(Source texts of formatted documents)

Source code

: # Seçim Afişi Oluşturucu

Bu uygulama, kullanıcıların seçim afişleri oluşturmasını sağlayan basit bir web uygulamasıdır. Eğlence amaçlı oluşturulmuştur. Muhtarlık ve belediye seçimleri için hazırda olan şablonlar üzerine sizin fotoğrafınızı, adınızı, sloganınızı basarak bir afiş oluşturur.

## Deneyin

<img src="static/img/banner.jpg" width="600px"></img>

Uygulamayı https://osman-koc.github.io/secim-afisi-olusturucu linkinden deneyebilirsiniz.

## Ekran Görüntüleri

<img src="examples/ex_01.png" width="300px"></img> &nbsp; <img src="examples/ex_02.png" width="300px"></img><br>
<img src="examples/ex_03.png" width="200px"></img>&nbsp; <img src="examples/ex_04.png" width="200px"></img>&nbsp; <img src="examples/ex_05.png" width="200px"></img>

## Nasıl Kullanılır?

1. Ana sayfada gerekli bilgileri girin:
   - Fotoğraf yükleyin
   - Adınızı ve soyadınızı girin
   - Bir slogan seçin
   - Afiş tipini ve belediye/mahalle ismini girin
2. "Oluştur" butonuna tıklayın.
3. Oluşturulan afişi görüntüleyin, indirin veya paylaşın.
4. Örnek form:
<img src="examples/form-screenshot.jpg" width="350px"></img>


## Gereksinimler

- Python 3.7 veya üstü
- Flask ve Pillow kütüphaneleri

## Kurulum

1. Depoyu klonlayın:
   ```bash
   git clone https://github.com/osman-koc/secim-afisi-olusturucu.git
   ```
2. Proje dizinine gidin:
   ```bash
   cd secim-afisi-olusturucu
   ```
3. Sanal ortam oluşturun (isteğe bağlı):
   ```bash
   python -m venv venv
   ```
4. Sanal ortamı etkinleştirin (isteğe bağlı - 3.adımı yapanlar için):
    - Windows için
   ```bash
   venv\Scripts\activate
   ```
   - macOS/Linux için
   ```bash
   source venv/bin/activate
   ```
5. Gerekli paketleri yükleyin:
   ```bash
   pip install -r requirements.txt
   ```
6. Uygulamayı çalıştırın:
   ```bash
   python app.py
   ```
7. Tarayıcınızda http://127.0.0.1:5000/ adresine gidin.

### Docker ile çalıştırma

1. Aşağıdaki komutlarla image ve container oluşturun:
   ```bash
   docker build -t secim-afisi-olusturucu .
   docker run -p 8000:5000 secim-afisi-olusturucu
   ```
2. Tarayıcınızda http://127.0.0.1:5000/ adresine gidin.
...
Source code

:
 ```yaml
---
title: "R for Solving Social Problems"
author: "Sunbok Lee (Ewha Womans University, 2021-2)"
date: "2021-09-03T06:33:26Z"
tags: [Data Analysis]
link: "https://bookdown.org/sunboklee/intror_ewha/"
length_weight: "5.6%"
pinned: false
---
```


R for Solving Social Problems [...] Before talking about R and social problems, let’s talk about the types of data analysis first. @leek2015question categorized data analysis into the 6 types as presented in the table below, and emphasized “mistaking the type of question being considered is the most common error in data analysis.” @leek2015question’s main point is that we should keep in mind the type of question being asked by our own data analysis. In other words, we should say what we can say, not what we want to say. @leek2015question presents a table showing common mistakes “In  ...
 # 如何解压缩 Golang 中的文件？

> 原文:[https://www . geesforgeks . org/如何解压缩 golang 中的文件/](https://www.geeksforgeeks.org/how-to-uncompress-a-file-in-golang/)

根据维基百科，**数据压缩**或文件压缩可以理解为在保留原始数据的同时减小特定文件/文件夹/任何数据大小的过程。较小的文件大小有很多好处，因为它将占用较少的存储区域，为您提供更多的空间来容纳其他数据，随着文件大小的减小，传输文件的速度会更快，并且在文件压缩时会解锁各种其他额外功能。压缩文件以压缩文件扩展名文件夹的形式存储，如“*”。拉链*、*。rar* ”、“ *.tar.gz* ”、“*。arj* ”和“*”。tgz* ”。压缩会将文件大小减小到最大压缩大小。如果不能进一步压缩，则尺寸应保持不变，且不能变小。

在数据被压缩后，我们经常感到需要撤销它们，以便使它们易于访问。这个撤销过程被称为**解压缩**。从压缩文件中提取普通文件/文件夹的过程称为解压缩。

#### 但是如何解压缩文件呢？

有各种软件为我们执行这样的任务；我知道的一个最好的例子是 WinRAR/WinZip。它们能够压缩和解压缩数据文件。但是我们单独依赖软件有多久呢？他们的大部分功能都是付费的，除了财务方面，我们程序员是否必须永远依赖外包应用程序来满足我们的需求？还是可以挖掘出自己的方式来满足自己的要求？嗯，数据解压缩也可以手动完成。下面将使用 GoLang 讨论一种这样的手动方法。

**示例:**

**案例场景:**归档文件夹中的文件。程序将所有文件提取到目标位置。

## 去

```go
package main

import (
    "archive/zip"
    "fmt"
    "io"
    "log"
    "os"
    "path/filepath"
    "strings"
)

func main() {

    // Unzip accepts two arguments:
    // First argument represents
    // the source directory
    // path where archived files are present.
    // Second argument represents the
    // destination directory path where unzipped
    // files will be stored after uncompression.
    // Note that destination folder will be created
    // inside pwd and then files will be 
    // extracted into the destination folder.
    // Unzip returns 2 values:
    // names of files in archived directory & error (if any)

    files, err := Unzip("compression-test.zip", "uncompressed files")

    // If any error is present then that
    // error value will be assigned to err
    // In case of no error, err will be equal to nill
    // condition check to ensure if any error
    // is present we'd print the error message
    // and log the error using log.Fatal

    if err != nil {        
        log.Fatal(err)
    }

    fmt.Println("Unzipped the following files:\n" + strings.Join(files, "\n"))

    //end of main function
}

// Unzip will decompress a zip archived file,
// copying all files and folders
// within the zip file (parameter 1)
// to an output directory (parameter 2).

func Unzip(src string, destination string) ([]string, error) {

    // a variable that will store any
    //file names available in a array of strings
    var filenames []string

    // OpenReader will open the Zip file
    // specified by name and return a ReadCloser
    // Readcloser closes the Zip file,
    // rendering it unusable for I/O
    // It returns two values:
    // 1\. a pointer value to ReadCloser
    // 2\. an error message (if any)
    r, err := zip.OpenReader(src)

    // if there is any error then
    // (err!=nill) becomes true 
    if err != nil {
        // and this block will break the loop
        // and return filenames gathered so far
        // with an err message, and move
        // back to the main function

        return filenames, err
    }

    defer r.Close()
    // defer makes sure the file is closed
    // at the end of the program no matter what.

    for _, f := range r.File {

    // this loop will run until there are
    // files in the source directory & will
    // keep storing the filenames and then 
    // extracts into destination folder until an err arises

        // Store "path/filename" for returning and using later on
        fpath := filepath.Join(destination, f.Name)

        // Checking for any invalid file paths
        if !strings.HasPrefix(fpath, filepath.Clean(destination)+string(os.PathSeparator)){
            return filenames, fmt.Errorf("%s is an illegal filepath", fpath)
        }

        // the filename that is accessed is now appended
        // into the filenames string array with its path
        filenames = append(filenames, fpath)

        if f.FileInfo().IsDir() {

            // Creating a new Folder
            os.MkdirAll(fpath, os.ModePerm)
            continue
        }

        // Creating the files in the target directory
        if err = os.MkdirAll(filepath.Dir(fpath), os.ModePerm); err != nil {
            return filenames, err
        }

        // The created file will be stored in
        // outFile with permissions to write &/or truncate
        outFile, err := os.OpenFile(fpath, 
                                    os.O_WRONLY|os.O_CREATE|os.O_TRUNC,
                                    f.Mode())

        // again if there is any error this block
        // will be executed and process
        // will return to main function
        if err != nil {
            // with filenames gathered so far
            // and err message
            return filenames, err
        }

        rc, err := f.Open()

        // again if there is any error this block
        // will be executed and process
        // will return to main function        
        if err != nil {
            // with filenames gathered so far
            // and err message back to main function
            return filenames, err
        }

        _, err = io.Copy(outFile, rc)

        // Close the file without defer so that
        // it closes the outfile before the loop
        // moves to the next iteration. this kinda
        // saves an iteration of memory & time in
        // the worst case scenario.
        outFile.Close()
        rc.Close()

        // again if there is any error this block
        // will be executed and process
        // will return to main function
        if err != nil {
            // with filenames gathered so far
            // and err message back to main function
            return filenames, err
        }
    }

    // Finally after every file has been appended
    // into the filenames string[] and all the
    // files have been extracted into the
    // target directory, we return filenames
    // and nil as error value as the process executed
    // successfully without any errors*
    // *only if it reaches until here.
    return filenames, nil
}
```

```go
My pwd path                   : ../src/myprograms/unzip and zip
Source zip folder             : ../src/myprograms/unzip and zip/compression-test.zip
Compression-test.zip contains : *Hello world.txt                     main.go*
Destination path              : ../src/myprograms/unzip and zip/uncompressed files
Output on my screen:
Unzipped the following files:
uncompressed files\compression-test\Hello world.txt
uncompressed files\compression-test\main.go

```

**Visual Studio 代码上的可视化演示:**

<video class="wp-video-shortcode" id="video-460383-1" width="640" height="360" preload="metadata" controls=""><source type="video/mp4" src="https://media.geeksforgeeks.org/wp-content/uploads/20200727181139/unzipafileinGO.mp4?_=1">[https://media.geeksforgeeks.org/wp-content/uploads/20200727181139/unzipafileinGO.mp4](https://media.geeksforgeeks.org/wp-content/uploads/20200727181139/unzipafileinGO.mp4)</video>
--
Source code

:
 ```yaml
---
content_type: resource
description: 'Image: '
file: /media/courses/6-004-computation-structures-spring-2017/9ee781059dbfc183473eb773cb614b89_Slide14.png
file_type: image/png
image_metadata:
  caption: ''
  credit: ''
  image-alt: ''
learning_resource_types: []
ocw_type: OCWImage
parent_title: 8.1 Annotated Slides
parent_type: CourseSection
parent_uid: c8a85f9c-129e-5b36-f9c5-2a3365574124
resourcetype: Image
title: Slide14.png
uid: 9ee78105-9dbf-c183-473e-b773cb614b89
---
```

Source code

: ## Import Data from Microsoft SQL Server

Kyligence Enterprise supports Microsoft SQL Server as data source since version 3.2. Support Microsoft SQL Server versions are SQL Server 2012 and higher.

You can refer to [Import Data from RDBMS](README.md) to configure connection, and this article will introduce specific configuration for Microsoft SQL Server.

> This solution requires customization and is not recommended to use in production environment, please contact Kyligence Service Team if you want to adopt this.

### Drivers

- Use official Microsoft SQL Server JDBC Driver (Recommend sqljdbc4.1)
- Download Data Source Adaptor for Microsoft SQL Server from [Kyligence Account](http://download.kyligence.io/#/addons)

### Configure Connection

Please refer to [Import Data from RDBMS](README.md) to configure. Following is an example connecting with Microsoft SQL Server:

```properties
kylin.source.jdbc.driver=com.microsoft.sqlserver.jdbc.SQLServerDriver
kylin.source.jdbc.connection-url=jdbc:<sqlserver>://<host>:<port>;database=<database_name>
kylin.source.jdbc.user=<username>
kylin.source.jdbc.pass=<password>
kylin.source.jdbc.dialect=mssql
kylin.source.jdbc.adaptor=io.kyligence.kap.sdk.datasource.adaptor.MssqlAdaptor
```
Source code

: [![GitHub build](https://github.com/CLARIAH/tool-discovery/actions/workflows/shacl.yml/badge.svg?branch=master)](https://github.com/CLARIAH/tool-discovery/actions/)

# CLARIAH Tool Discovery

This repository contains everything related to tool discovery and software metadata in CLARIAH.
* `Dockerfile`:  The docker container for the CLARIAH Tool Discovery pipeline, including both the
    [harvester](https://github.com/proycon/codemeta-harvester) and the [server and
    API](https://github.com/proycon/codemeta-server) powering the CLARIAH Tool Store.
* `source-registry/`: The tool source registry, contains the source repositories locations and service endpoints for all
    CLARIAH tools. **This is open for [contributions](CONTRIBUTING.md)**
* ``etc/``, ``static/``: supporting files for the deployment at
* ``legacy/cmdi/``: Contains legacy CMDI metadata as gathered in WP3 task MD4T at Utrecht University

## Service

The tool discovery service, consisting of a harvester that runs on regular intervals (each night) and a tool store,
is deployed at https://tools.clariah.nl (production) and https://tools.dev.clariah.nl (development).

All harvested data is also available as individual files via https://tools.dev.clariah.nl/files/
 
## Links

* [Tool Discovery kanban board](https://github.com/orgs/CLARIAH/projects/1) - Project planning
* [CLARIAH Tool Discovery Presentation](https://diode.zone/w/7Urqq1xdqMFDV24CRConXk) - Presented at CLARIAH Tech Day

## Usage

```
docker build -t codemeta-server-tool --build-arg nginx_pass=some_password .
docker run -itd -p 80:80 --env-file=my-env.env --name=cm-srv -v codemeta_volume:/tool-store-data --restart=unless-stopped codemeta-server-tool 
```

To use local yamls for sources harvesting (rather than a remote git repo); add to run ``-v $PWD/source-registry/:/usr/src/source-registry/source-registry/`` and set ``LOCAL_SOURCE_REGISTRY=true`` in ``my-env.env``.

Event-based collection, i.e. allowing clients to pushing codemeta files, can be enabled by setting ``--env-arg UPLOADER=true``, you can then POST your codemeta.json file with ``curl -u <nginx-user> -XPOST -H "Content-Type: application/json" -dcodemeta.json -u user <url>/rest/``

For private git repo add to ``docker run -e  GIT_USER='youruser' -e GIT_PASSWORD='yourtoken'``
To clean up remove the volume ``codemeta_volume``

* _Exercise directions_
Set down, exactly as they appear above, all lines from the one that has "### Docker ile çalıştırma" down to the one that has "2. Tarayıcınızda http://127.0.0.1:5000/", including those two and no others.

* _The completed task_
### Docker ile çalıştırma

1. Aşağıdaki komutlarla image ve container oluşturun:
   ```bash
   docker build -t secim-afisi-olusturucu .
   docker run -p 8000:5000 secim-afisi-olusturucu
   ```
2. Tarayıcınızda http://127.0.0.1:5000/ adresine gidin.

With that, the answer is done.